What to do? If we reflect on some of the greatest historic movements for liberty, one thing stands out: each involved compelling moral appeals — conspicuously missing from the 2012 presidential campaign. Moral appeals tend to be about fundamental issues that can be understood by multitudes. Moral appeals evoke strong emotions capable of motivating people to support a movement for many years if necessary. Consider:

* The movement that became the war for American Independence. It began with moral outrage at high-handed British policies toward American colonists, and nobody did more than the Boston brewer Samuel Adams to incite resistance. He organized opposition to British taxes. He recruited revolutionaries by visiting shops, taverns, lodges, shipyards and volunteer fire companies. He fumed against British officials with their “ambition and lust of power above the law.” He warned that political power was “intoxicating in its nature, too intoxicating and liable to abuse.” The British governor of Massachusetts Francis Bernard denounced Adams, saying “Every tip of his pen stung like a horned snake.”

Thomas Jefferson made one of the most famous moral appeals in the second paragraph of the Declaration of Independence, asserting that human beings have natural rights no ruler could legitimately take away. Later this principle became the moral basis for the movement to achieve equal rights for women, the movement to abolish slavery and the movement to abolish compulsory racial segregation. The Declaration resonated with people around the world. The first of dozens of German translations appeared on July 9, 1776. French translations of the Declaration of Independence circulated throughout Europe, from Paris to Berlin and St. Petersburg. During the 19th century, it was translated into Chinese, Japanese, Polish, Russian, Spanish and other languages. Well into the 20thcentury, new nations issued declarations that adopted phrases from the American Declaration of Independence.

* The movement to abolish the slave trade and slavery in the Western Hemisphere. During the 1780s, Thomas Clarkson, an English preacher’s son, helped establish antislavery societies throughout Britain. He organized large public meetings that were run like religious revivals. He showed the crowds gruesome devices used to control and torture slaves, such as iron handcuffs, leg shackles, neck collars, thumb screws and branding irons, which he had acquired while researching the horrors of slavery. Clarkson also arranged for former slaves to testify about how they lost their liberty.

The British historian Thomas Babington Macaulay, in an 1825 speech, eloquently evoked moral sympathy for slaves and expressed hope for emancipation. When set free, he declared, a slave in the Caribbean “will no longer crawl in listless and trembling dejection round a plantation from whose fruits he must derive no advantage and a hut whose door yields him no protection; but when his cheerful and voluntary labor is performed, he will return with the firm step and erect brow of a British citizen from the field which is his freehold to the cottage which is his castle.”
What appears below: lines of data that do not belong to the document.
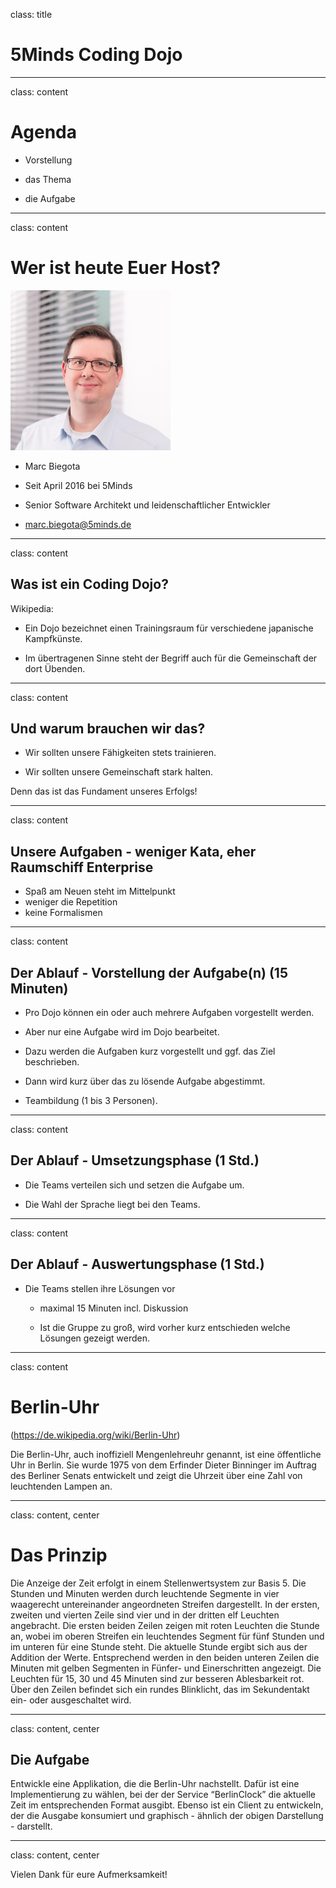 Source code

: class: title

# 5Minds Coding Dojo

---

class: content

# Agenda

* Vorstellung

* das Thema

* die Aufgabe

---

class: content

# Wer ist heute Euer Host?

<img src="img/mba.png" class="wrap align-right" width="256" height="256"/>

* Marc Biegota

* Seit April 2016 bei 5Minds

* Senior Software Architekt und leidenschaftlicher Entwickler

* marc.biegota@5minds.de

---

class: content

## Was ist ein Coding Dojo? 

Wikipedia:
* Ein Dojo bezeichnet einen Trainingsraum für verschiedene japanische Kampfkünste. 

* Im übertragenen Sinne steht der Begriff auch für die Gemeinschaft der dort Übenden.
  
---
class: content

## Und warum brauchen wir das?

* Wir sollten unsere Fähigkeiten stets trainieren.

* Wir sollten unsere Gemeinschaft stark halten.

Denn das ist das Fundament unseres Erfolgs!

---
class: content

## Unsere Aufgaben - weniger Kata, eher Raumschiff Enterprise

* Spaß am Neuen steht im Mittelpunkt
* weniger die Repetition
* keine Formalismen

---
class: content

## Der Ablauf - Vorstellung der Aufgabe(n) (15 Minuten)

* Pro Dojo können ein oder auch mehrere Aufgaben vorgestellt werden.

* Aber nur eine Aufgabe wird im Dojo bearbeitet.

* Dazu werden die Aufgaben kurz vorgestellt und ggf. das Ziel beschrieben.

* Dann wird kurz über das zu lösende Aufgabe abgestimmt.

* Teambildung (1 bis 3 Personen).
  
---
class: content

## Der Ablauf - Umsetzungsphase (1 Std.)

* Die Teams verteilen sich und setzen die Aufgabe um.

* Die Wahl der Sprache liegt bei den Teams.

---

class: content

## Der Ablauf - Auswertungsphase (1 Std.)

* Die Teams stellen ihre Lösungen vor
  
  * maximal 15 Minuten incl. Diskussion
  
  * Ist die Gruppe zu groß, wird vorher kurz entschieden welche Lösungen gezeigt werden.

---
class: content

# Berlin-Uhr

(https://de.wikipedia.org/wiki/Berlin-Uhr)

Die Berlin-Uhr, auch inoffiziell Mengenlehreuhr genannt, ist eine öffentliche Uhr in Berlin. Sie wurde 1975 von dem Erfinder Dieter Binninger im Auftrag des Berliner Senats entwickelt und zeigt die Uhrzeit über eine Zahl von leuchtenden Lampen an.

---

class: content, center

# Das Prinzip

Die Anzeige der Zeit erfolgt in einem Stellenwertsystem zur Basis 5. Die Stunden und Minuten werden durch leuchtende Segmente in vier waagerecht untereinander angeordneten Streifen dargestellt. In der ersten, zweiten und vierten Zeile sind vier und in der dritten elf Leuchten angebracht. Die ersten beiden Zeilen zeigen mit roten Leuchten die Stunde an, wobei im oberen Streifen ein leuchtendes Segment für fünf Stunden und im unteren für eine Stunde steht. Die aktuelle Stunde ergibt sich aus der Addition der Werte. Entsprechend werden in den beiden unteren Zeilen die Minuten mit gelben Segmenten in Fünfer- und Einerschritten angezeigt. Die Leuchten für 15, 30 und 45 Minuten sind zur besseren Ablesbarkeit rot. Über den Zeilen befindet sich ein rundes Blinklicht, das im Sekundentakt ein- oder ausgeschaltet wird.

---

class: content, center

## Die Aufgabe

Entwickle eine Applikation, die die Berlin-Uhr nachstellt. Dafür ist eine Implementierung zu wählen, bei der der Service “BerlinClock” die aktuelle Zeit im entsprechenden Format ausgibt. Ebenso ist ein Client zu entwickeln, der die Ausgabe konsumiert und graphisch - ähnlich der obigen Darstellung - darstellt.


---
class: content, center

Vielen Dank für eure Aufmerksamkeit!
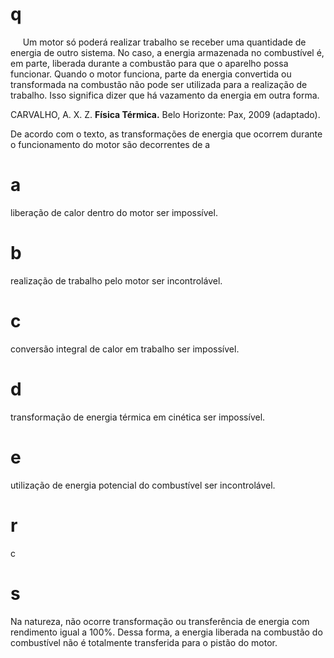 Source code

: # q
     Um motor só poderá realizar trabalho se receber uma quantidade de energia de outro sistema. No caso, a energia armazenada no combustível é, em parte, liberada durante a combustão para que o aparelho possa funcionar. Quando o motor funciona, parte da energia convertida ou transformada na combustão não pode ser utilizada para a realização de trabalho. Isso significa dizer que há vazamento da energia em outra forma.

CARVALHO, A. X. Z. **Física Térmica.** Belo Horizonte: Pax, 2009 (adaptado).

De acordo com o texto, as transformações de energia que ocorrem durante o funcionamento do motor são decorrentes de a

# a
liberação de calor dentro do motor ser impossível.

# b
realização de trabalho pelo motor ser incontrolável.

# c
conversão integral de calor em trabalho ser impossível.

# d
transformação de energia térmica em cinética ser impossível.

# e
utilização de energia potencial do combustível ser incontrolável.

# r
c

# s
Na natureza, não ocorre transformação ou transferência de energia com rendimento igual a 100%. Dessa forma, a energia liberada na combustão do combustível não é totalmente transferida para o pistão do motor.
* The movement to achieve Irish Catholic Emancipation. During the third decade of the 19th century, Daniel O’Connell led the nonviolent movement to abolish British-enforced civil disabilities on Irish Catholics — among other things, they hadn’t been permitted to own land, inherit property or vote in Parliamentary elections. O’Connell declared, “We will plant in our Native Land the Constitutional Tree of Liberty. That noble tree will flourish. Beneath its sacred shade, the People of Ireland — Catholics, Protestants and Dissenters of every Class — will sit in peace. They will see Old Ireland what she ought to be — Great, Glorious and FREE, First Flower of the Earth, first gem of the Sea.”

In an effort to promote the repeal of Ireland’s forced union with Britain, which made it easier for the British to dominate the Irish, O’Connell held a series of “Monster Meetings” during the early 1840s. Some of these reportedly drew crowds exceeding 300,000 people. Since not everybody could hear O’Connell’s moral outrage at the British, relay speakers repeated his words for people farther and farther away. Although his health was fading, and he wasn’t able to repeal the union, he showed how passionate moral appeals could motivate large numbers of people. Later generations picked up where he left off, and Ireland achieved independence.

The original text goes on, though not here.